Records from a data collection:
>>>>

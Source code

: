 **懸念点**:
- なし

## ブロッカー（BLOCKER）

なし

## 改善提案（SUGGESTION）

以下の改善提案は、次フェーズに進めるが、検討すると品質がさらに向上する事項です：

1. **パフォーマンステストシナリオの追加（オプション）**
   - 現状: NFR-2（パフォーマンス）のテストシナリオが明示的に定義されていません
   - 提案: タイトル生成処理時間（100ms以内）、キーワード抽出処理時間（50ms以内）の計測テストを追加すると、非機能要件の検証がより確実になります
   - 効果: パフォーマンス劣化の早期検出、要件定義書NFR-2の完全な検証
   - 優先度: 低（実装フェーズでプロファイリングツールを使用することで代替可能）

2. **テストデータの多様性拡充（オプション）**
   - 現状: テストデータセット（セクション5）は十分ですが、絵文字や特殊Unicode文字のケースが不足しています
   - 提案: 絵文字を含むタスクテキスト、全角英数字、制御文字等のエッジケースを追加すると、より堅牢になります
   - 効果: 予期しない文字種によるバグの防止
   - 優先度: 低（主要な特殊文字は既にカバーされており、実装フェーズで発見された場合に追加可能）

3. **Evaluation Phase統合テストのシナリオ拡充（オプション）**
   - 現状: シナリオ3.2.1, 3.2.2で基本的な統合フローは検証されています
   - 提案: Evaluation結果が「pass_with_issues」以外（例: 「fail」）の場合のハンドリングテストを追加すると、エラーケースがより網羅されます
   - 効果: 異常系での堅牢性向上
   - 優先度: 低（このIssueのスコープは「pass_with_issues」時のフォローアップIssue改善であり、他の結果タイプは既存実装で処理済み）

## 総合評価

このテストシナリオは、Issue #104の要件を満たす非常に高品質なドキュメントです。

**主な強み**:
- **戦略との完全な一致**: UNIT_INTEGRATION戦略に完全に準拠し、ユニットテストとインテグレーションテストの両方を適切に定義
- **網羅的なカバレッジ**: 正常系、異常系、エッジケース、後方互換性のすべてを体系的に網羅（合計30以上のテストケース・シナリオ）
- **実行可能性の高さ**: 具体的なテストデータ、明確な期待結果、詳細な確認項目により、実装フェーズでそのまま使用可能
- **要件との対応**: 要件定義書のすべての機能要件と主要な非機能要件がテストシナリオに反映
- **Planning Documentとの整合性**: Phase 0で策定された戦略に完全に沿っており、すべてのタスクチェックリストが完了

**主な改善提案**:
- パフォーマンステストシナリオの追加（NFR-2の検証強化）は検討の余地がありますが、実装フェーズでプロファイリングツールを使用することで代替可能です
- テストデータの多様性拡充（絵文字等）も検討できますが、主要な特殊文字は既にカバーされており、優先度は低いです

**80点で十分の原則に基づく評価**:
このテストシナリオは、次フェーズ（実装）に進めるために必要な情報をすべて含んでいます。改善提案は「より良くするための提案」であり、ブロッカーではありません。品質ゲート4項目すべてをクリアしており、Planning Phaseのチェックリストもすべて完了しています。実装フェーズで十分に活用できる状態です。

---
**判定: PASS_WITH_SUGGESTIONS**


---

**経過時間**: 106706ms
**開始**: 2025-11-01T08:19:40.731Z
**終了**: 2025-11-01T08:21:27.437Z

<<<<

▶ **Activity**
Look above for the line with "- 提案: 絵文字を含むタスクテキスト、全角英数字、制御文字等のエッジケースを追加すると、より堅牢になります" and the line with "- 現状: シナリオ3.2.1, 3.2.2で基本的な統合フローは検証されています". Retype those two lines and every line between them exactly, adding nothing.

▶ **Response to the task**
   - 提案: 絵文字を含むタスクテキスト、全角英数字、制御文字等のエッジケースを追加すると、より堅牢になります
   - 効果: 予期しない文字種によるバグの防止
   - 優先度: 低（主要な特殊文字は既にカバーされており、実装フェーズで発見された場合に追加可能）

3. **Evaluation Phase統合テストのシナリオ拡充（オプション）**
   - 現状: シナリオ3.2.1, 3.2.2で基本的な統合フローは検証されています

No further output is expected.